Stats class: understanding height

There are few things more talked about during a basketball telecast than height. Len Elmore rambles aimlessly talking about 7-footers. Dick Vitale has his All-Airport teams. You couldn’t go five minutes of a Kentucky without hearing about how long Anthony Davis was. Height matters. It does.

But how?

Does it help on offense? On defense? Do you want tall guards, a big front line, or do you just need a nimble 7-0 guy in the middle and who cares if he has stone hands?

In his groundbreaking book Basketball on Paper, Dean Oliver attacked this idea. To determine a team’s average height he weighted each player by the number of minutes played. After all, why care about the huge Lithuanian on the end of the bench if he never plays?

Oliver looked at NBA teams and found that 20 of the best 25 offenses over a 25-year time-span were taller than the league average, as were 17 of the best 25 defenses. Conversely, looking at the worst performing teams, 8 of the worst 10 (and 14 of 25) offenses over that time-span were shorter than average, as were 17 of 25 defenses.

So clearly, height has an effect.

Ken Pomeroy took that analysis one step further at Basketball Prospectus and calculated correlation coefficients for height effect on offense and defense. He found that there is indeed an correlation, but it isn’t terribly strong (0.27 on offense, 0.38 on defense). So he set out on a quest to find a more meaningful statistic and ended up filtering height down to just the biggest players on the floor. Of 100% of any games minutes, he looked at those played by the tallest 40% of any teams players. He called this ‘effective height.’

And effective height, it turns out, has a much stronger correlation to what’s happening on the court – but only on the defensive end.
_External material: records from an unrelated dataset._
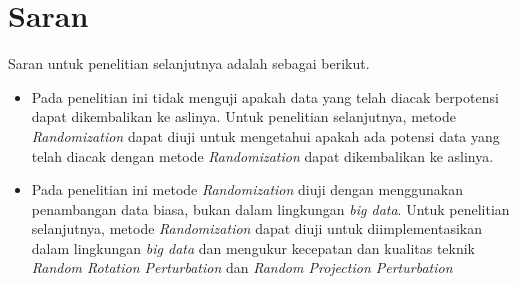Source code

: \section{Saran}
\label{sec:saran}

Saran untuk penelitian selanjutnya adalah sebagai berikut.
\begin{itemize}
    \item Pada penelitian ini tidak menguji apakah data yang telah diacak berpotensi dapat dikembalikan ke aslinya. Untuk penelitian selanjutnya, metode \textit{Randomization} dapat diuji untuk mengetahui apakah ada potensi data yang telah diacak dengan metode \textit{Randomization} dapat dikembalikan ke aslinya.
    \item Pada penelitian ini metode \textit{Randomization} diuji dengan menggunakan penambangan data biasa, bukan dalam lingkungan \textit{big data}. Untuk penelitian selanjutnya, metode \textit{Randomization} dapat diuji untuk diimplementasikan dalam lingkungan \textit{big data} dan mengukur kecepatan dan kualitas teknik \textit{Random Rotation Perturbation} dan \textit{Random Projection Perturbation}
\end{itemize}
Remember that based on average height, tall players accounted for 14% of the variation in defensive play (0.38 correlation coefficient). But just looking at effective height, it accounted for 24% of the variation in blocked shots, 23% of the variation in 2-pt%, 20% of the variation in eFG%, and 18% of the variation in defensive efficiency.

So if your team is coached by someone who covets athletic 7-footers who don’t know what to do with the ball (I’m looking at you Leonard Hamilton), that’s alright – just stick them in the middle and surround them by guys who can score.